Stepwise Regression Analysis on PLA / Tencel Knitted Fabric Structure and Performance of Moisture Absorption and Quick Dry
Based on the analysis of the PLA/Tencel knitted fabric structure parameters, this paper, with the double screening stepwise regression analysis method, analyzes the influential PLA/ Tencel knitting fabric moisture absorption of quick dry, eliminates the insignificant factors and keep the distinctive factors. In terms of the quick dry effect of moisture absorption in different time, this thesis set up four optimal regression models. The analysis shows that the knitted fabric properties of moisture absorption and quick dry can be forecasted with the regression models, which use the correlation index of fabric specification structure parameter as input parameter: the wet transmission of PLA/tencel knitted fabric was corelated with the PLA content, weft density, warp density, yarn diameter, but the relationship with the fabric thickness is not obvious.
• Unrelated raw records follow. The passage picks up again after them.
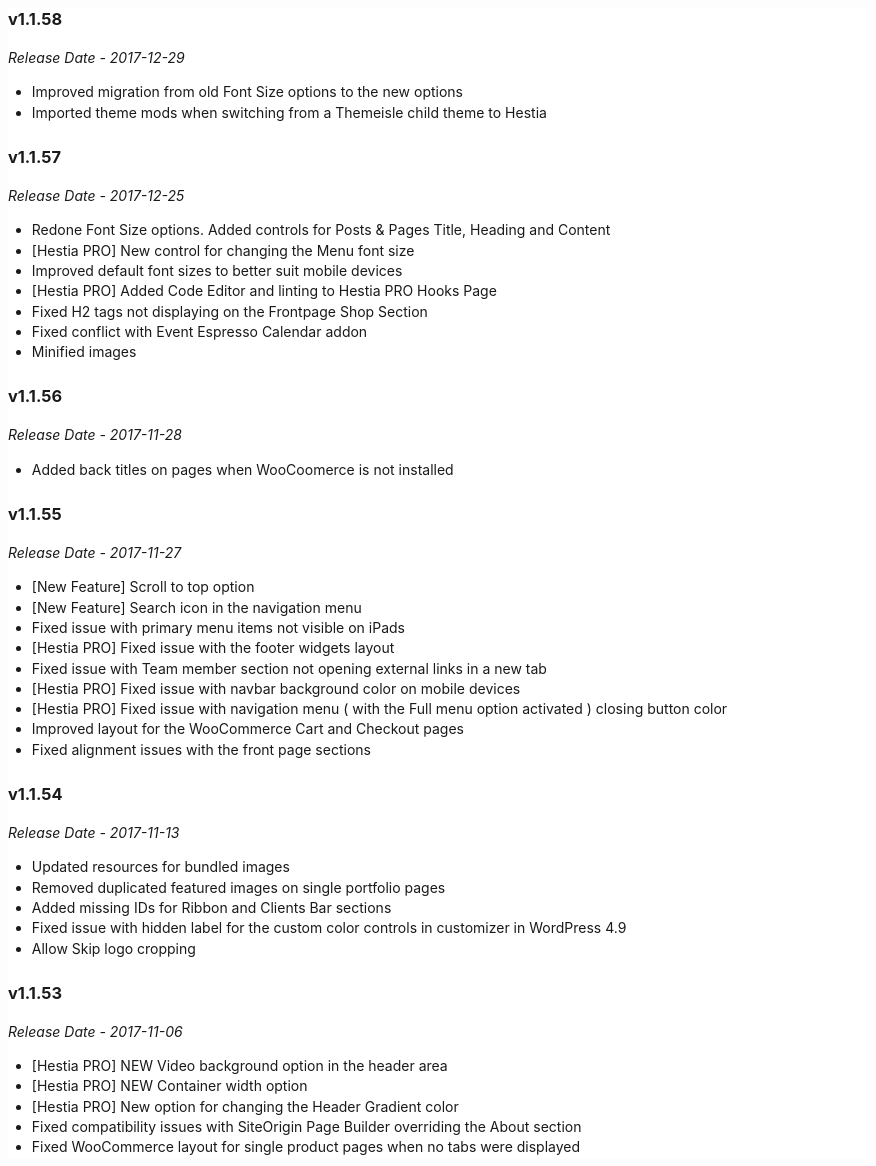 ### v1.1.58 ###
*Release Date - 2017-12-29*

* Improved migration from old Font Size options to the new options
* Imported theme mods when switching from a Themeisle child theme to Hestia

### v1.1.57 ###
*Release Date - 2017-12-25*

* Redone Font Size options. Added controls for Posts & Pages Title, Heading and Content
* [Hestia PRO] New control for changing the Menu font size
* Improved default font sizes to better suit mobile devices
* [Hestia PRO] Added Code Editor and linting to Hestia PRO Hooks Page
* Fixed H2 tags not displaying on the Frontpage Shop Section
* Fixed conflict with Event Espresso Calendar addon
* Minified images

### v1.1.56 ###
*Release Date - 2017-11-28*

* Added back titles on pages when WooCoomerce is not installed

### v1.1.55 ###
*Release Date - 2017-11-27*

* [New Feature] Scroll to top option
* [New Feature] Search icon in the navigation menu
* Fixed issue with primary menu items not visible on iPads
* [Hestia PRO] Fixed issue with the footer widgets layout
* Fixed issue with Team member section not opening external links in a new tab
* [Hestia PRO] Fixed issue with navbar background color on mobile devices
* [Hestia PRO] Fixed issue with navigation menu ( with the Full menu option activated ) closing button color
* Improved layout for the WooCommerce Cart and Checkout pages
* Fixed alignment issues with the front page sections

### v1.1.54 ###
*Release Date - 2017-11-13*

* Updated resources for bundled images
* Removed duplicated featured images on single portfolio pages
* Added missing IDs for Ribbon and Clients Bar sections
* Fixed issue with hidden label for the custom color controls in customizer in WordPress 4.9
* Allow Skip logo cropping

### v1.1.53 ###
*Release Date - 2017-11-06*

* [Hestia PRO] NEW Video background option in the header area
* [Hestia PRO] NEW Container width option
* [Hestia PRO] New option for changing the Header Gradient color
* Fixed compatibility issues with SiteOrigin Page Builder overriding the About section
* Fixed WooCommerce layout for single product pages when no tabs were displayed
The drying rate of 30 min and 60 min are related with the tencel content and weft density, the 30 min drying rate is bound up with the thickness of the fabric and the 60 min drying rate was related with square meters grams and linear modulus of stitch. Meanwhile, the correlation coefficient of predicting model after the adjustment is high and the maximum fitting error of predicted values and measured values of the maximum fitting error is small.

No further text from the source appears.